Satish Sajjanar
Satish Sajjanar

Reputation: 35

How to use Getopt::Long to store options in complex hash

I'm trying to get options and store them in a hash using Getopt::Long. Below is my code.

#!/bin/perl

use strict;
use feature "say";
use Data::Dumper;
use Getopt::Long;
my %model;

GetOptions(
     "model=s"        => \%model,
);

say Dumper \%model;

Using this method, I'm able to get only single key=value pair but I actually need a complex hash so that each key can store multiple values. Below is my current output.

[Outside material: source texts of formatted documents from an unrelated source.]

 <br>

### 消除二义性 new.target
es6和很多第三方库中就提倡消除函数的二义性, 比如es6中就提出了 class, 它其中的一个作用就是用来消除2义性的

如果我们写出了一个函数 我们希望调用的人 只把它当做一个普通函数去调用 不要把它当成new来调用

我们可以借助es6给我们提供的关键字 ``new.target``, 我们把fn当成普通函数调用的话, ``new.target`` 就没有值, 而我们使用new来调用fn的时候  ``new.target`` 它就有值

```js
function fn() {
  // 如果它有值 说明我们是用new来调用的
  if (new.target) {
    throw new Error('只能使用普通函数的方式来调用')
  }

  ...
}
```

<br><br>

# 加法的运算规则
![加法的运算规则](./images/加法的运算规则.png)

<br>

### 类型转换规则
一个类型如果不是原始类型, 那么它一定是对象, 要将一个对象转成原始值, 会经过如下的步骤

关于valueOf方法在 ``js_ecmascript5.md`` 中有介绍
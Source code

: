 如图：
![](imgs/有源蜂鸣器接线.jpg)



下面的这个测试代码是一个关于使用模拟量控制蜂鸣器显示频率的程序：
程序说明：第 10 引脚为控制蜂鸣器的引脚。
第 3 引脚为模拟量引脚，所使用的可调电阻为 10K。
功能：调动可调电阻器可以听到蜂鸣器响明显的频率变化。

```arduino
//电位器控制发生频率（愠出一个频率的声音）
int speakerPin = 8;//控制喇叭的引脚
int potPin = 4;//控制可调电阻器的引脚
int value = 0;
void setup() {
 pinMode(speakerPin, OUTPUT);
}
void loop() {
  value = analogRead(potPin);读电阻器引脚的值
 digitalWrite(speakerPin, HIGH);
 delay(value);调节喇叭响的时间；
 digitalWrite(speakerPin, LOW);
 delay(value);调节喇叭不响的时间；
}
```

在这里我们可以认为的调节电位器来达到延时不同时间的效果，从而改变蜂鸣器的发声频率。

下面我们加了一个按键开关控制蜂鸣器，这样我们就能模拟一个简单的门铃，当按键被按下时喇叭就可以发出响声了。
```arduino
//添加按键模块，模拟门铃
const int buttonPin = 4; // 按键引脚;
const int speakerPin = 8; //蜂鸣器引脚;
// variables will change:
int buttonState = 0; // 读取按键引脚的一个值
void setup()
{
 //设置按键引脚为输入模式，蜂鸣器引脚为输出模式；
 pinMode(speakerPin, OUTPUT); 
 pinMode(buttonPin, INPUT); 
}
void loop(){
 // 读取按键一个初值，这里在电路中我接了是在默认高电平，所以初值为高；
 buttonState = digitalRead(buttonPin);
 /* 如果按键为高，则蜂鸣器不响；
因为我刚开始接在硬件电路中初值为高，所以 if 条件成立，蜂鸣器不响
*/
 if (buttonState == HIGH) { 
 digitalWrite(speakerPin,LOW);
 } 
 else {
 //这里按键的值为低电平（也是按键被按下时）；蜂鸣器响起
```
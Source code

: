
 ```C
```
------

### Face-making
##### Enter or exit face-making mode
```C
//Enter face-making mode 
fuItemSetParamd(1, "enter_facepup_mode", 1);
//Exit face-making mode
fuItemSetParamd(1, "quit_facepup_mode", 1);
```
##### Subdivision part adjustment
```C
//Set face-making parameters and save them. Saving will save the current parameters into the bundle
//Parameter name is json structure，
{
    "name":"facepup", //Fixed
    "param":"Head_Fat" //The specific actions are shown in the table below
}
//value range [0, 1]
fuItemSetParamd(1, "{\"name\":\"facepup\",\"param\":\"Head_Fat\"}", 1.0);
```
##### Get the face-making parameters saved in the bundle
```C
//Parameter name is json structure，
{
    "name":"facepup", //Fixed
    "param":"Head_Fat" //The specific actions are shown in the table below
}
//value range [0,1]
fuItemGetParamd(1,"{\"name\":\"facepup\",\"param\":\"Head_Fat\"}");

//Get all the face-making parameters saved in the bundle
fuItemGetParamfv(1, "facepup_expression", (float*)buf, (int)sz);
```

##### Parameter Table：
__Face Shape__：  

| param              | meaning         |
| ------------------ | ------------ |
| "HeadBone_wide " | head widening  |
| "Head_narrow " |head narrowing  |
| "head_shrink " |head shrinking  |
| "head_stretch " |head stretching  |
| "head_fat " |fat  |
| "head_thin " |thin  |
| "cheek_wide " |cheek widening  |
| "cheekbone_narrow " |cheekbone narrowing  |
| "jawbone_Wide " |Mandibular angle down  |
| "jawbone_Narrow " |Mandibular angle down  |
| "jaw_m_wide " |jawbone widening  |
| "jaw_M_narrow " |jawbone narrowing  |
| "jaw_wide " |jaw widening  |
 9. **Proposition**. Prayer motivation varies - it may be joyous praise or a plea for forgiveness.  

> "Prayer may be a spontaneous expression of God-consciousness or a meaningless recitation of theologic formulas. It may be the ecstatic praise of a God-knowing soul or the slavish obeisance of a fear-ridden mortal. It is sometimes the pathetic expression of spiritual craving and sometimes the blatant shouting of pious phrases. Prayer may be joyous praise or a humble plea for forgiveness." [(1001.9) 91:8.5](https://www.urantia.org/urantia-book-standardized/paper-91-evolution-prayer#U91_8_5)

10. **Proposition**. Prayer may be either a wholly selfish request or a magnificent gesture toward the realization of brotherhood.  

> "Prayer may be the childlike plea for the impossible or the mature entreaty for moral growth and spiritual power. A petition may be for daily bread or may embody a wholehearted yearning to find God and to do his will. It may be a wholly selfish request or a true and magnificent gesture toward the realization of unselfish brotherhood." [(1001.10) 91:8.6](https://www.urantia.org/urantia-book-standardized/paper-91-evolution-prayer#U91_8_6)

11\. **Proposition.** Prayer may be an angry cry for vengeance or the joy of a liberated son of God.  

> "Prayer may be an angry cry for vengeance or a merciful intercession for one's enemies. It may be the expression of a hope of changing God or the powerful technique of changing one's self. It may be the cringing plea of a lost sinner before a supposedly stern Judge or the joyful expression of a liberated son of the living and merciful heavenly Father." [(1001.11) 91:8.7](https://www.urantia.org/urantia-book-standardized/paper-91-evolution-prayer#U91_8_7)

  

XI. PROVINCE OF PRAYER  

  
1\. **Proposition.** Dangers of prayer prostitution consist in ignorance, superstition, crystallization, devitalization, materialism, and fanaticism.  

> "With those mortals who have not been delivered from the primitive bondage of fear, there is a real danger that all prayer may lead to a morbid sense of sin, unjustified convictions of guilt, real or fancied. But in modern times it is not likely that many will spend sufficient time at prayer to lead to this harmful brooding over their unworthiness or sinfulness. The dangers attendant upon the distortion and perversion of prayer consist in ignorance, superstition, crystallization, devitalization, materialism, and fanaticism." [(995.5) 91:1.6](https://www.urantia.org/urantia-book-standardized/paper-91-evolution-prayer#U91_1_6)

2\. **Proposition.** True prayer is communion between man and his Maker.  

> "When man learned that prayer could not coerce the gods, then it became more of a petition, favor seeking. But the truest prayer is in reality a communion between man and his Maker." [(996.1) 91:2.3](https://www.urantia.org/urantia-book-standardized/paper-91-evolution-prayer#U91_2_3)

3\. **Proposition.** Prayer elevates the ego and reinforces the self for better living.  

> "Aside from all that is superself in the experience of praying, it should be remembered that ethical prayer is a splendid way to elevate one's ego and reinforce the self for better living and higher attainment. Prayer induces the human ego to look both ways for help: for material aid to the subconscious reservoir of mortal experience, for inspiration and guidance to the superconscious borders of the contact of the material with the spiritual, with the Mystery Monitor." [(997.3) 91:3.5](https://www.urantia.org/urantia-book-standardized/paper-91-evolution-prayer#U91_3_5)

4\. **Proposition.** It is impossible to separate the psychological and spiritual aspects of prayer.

my_code.pl -model key1=value1 -model key2=value2

output:
$VAR1 = {
          'key2' => 'value2',
          'key1' => 'value1'
        };

What I need is something like below.

$VAR1 = {
          'key2' => {
                      'value3' => 'undef'
                     },
          'key1' => {
                      'value1' => 'undef',
                      'value2' => 'undef'
                     }
        };

Upvotes: 3

Views: 548

Answers (3)

brian d foy
brian d foy

Reputation: 132792

There are two ways that people approach these problems:

  • choose an interface, and force a tool to process it
  • choose a tool, and force its interface on people

I have a chapter in Mastering Perl about various configuration methods, options, and tools. It's one of the things people tend not to teach because it's not syntax or features. However, it's the high touch part of the process for the people that use what you create.

In short, the field is a mess with no standards and few best practices. I like a hybrid approach: use a tool to do most of the processing and adapt its output to the program. This way, I'm not stuck with what the tool allows.

I've always found that the --switch key=value interface is a bit of a mess. And, it looks like you want to be able to duplicate keys so a key can have multiple values.

You have this example:

% my_code.pl -model key1=value1 -model key2=value2
$VAR1 = {
          'key2' => 'value2',
          'key1' => 'value1'
        };

But consider this case, where key1 shows up twice:

% my_code.pl  --model key1=value1 --model key2=value2 --model key2=value3

The last value for key2 wins, and there's not even a warning that one of the values will be ignored:

$VAR1 = {
          'key2' => 'value3',
          'key1' => 'value1'
        };

First, I'd think long and hard about how you really want to get that info into your program (lest you end up like ffmpeg's almost impossible interface). But, let's set that aside.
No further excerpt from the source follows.